Where the data below has the string "rightarrow", return the whole line.

***** SUPPLIED DATA

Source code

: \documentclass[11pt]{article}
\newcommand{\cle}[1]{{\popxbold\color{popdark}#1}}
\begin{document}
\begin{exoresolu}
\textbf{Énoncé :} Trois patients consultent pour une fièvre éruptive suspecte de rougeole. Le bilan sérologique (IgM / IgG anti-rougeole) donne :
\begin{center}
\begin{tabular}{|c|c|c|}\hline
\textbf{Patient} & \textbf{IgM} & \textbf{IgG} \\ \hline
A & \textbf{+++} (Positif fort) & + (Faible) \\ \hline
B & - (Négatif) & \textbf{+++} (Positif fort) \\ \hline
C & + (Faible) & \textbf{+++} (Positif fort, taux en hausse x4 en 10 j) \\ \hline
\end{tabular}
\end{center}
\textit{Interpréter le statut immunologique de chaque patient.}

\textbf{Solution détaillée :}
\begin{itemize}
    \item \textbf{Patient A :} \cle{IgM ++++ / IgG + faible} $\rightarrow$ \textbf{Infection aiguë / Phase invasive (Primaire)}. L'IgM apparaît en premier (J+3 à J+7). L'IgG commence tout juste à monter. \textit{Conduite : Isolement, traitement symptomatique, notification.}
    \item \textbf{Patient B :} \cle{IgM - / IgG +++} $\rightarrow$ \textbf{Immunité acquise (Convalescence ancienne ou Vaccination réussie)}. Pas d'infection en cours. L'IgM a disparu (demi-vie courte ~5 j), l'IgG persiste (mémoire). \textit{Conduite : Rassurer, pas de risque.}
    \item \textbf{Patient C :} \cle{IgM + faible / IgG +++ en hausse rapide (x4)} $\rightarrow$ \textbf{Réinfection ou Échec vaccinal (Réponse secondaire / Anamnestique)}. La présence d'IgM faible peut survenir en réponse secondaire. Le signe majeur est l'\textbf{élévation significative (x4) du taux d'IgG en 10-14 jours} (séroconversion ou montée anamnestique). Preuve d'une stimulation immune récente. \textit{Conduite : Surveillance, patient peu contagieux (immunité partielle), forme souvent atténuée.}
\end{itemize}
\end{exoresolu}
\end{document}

**********

## EXERCISE ANSWER
    \item \textbf{Patient A :} \cle{IgM ++++ / IgG + faible} $\rightarrow$ \textbf{Infection aiguë / Phase invasive (Primaire)}. L'IgM apparaît en premier (J+3 à J+7). L'IgG commence tout juste à monter. \textit{Conduite : Isolement, traitement symptomatique, notification.}
    \item \textbf{Patient B :} \cle{IgM - / IgG +++} $\rightarrow$ \textbf{Immunité acquise (Convalescence ancienne ou Vaccination réussie)}. Pas d'infection en cours. L'IgM a disparu (demi-vie courte ~5 j), l'IgG persiste (mémoire). \textit{Conduite : Rassurer, pas de risque.}
    \item \textbf{Patient C :} \cle{IgM + faible / IgG +++ en hausse rapide (x4)} $\rightarrow$ \textbf{Réinfection ou Échec vaccinal (Réponse secondaire / Anamnestique)}. La présence d'IgM faible peut survenir en réponse secondaire. Le signe majeur est l'\textbf{élévation significative (x4) du taux d'IgG en 10-14 jours} (séroconversion ou montée anamnestique). Preuve d'une stimulation immune récente. \textit{Conduite : Surveillance, patient peu contagieux (immunité partielle), forme souvent atténuée.}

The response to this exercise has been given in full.